Robert Thomas is probably my favorite blue of all time and probably the most skilled we’ve ever had. He isn’t hard to play against. Jordan Kyrou is superlative at a few things, league best at them. He’s not hard to play against. Schenn is kind of hard to play against, but he’s such a classy and swell guy - he’s only hard to play against if you really cross the line with him. Parayko is way too easy to play against. Buchnevich started his career here perfect head butting Lawson Crouse. Since then? Easy to play against. Etc. This group does -not- have the ability to make opponents uncomfortable. It does -not- have the ability to grind down the opposition. It has to really just get lucky with the puck - pray one of the 20 shots towards their net in the first 10 minutes doesn’t squeak through and pray some of the rush chances convert. We are -not- one 21 year old Dvorsky away from being a contender. We don’t manufacture goals the way winning teams manufacture goals.
If I were gm nobody would be untouchable and I would take the biggest future package for any one skater from the core. I’m not biased as to who. Any one of them, even Robert Thomas. Whatever is the best relative return. One of Thomas, Kyrou, Parayko, Buchnevich, or Schenn would be traded for futures. The rest would stay. The goal of the trade is the future, so any of those guys who don’t return a future wouldn’t be traded. Buchnevich probably wouldn’t be the one heading out - he probably doesn’t return a lot. It’s probably Kyrou, Thomas, or Parayko. The good ones. Because my desire is the good return.

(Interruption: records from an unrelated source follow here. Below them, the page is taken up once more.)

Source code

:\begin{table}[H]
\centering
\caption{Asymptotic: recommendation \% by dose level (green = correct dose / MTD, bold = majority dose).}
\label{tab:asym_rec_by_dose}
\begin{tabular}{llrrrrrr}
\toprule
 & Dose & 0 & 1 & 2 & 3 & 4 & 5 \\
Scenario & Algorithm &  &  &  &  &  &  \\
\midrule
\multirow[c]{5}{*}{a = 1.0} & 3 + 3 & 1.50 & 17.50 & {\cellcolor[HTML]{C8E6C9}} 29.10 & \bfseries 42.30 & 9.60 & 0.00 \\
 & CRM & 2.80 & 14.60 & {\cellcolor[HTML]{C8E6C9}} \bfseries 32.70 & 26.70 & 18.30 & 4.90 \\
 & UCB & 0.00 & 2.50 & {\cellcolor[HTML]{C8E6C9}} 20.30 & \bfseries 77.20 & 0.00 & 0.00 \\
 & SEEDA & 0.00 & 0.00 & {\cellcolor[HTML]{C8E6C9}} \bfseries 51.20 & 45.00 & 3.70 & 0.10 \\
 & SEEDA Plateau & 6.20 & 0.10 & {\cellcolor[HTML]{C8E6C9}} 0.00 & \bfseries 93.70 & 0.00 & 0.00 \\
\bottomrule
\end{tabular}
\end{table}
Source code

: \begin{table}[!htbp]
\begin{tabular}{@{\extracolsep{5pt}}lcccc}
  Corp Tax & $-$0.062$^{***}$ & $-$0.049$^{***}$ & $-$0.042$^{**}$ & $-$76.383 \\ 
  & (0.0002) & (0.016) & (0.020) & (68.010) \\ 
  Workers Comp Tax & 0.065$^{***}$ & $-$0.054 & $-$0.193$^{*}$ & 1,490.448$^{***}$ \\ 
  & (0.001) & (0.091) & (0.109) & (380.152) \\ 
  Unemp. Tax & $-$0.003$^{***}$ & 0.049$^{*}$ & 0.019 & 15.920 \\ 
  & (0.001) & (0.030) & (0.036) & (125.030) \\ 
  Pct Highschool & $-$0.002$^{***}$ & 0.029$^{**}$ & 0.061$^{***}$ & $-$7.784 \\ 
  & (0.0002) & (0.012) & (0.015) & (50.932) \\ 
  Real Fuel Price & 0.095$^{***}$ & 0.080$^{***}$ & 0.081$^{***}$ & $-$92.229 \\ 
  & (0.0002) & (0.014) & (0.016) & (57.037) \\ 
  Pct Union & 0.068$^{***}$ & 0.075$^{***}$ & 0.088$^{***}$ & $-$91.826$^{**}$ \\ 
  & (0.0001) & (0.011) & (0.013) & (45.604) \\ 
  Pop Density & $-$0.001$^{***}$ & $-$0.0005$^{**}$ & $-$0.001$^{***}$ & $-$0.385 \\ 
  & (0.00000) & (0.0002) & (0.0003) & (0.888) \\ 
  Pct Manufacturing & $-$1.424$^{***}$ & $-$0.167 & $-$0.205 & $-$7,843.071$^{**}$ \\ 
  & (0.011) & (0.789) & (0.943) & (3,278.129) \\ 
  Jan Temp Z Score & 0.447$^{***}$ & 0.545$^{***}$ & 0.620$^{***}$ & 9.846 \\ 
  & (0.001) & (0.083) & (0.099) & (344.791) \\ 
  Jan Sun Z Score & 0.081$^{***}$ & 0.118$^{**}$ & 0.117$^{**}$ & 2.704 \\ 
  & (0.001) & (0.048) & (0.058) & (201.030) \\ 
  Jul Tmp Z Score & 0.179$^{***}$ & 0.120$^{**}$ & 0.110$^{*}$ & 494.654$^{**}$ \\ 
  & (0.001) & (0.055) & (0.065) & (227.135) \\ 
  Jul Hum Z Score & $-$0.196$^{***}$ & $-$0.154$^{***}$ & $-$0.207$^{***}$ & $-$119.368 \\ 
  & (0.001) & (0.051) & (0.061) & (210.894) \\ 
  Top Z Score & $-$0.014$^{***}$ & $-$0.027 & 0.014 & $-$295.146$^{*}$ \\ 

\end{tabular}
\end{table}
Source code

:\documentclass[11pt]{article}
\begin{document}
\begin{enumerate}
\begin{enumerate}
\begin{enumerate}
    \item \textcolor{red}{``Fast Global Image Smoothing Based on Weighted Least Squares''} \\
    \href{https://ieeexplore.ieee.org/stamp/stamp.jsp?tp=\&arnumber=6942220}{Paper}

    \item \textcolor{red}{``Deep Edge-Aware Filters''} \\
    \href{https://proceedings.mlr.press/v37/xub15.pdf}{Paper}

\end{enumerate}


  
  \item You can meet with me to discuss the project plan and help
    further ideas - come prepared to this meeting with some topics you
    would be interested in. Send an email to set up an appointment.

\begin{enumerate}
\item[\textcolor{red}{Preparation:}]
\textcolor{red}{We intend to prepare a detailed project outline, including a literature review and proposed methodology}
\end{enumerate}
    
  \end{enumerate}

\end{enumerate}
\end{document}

Your future in my scenario is much brighter:
-the chances you receive franchise defining talent goes from very low to moderate
-your team will play developmental hockey with guys who need development
-you’ll hopefully end up a tad bit harder to play against. Depending on who is traded you could simplify the entire team game and begin to build a solid foundation.
-you’ll open up the future space needed if any of these prospects do hit. You’d have the flexibility to try lots of things for lots of different timeframes.
-you still have a tremendous amount of young and old talent.
-there’s a real chance you’re going to be bad anyway, in this case you get none of the above benefits for the exact same pain.